People's Pilot, Volume 3, Number 44, Rensselaer, Jasper County, 20 April 1894 — Hands Off. [ARTICLE]

Hands Off.

No considerate man will encourage Coxey’s wild and visionary march to the national capital, but while the better judgment of the people regards it as a waste of time and wholly impracticable as a remedial measure, there is also a deeply grounded feeling that the market must not be interfered with as long as the men are orderly. All know that for the-past thirty years money and railroad kings, manufacturing lords, thieving monopolies, perjured lawyers by the thousands, tax-eaters,land and timber thieves, lobbyists, professional pimps and professedly pious libertines, jail birds, forgerers, rogues and rascals by the hundreds of thousands, have marched on to Washington, not only without molestation, but have been received with open arms by venal congressmen and senators, and their thieving schemes given legal sanction. Yes. all their deep laid plans to rob the people, such as the destruction of their war money and the substitution of interest bearing bonds, the credit strenghtening act, that added six hundred millions in value to the holding of the rich, the demonetization of silver, the severest blow struck at productive industry since the world began, the resumption act, the wholesale stealing and turning over of our splendid public domain, the inheritance of unborn generations, to the already enormously rich, made so by government subsides. No one has interfered while all this ste&ling and rascality was going on, nor while Jay Gould rented a part of the government buildings and filled it with handsome prostitutes to get the votes of such larkees, as Breckenridge, against the government in his Pacific railroad steal.

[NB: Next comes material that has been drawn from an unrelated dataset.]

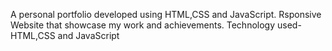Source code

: A personal portfolio developed using HTML,CSS and JavaScript.
Rsponsive Website that showcase my work and achievements.
Technology used- HTML,CSS and JavaScript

No, no, these rascals have had a wide and unmolested field for their thievery, and the American sense of fair play will see to it that labor shall have the same right to march unmolested to our national stealing grounds that rascality has had. Yes, gentlemen, thieves have been received there with open arms, and labor would be if it carried boodle enough to satisfy congressional scoundrels. If the orderly and law abiding commonweal army, whose only offense is their poverty should be set upon and murdered by plutocracy’s hirelings no man could tell where it might end. So we say hands off, gentlemen, laborers must and shall have the same right to visit the capitol that has been accorded the organized bands of thieves.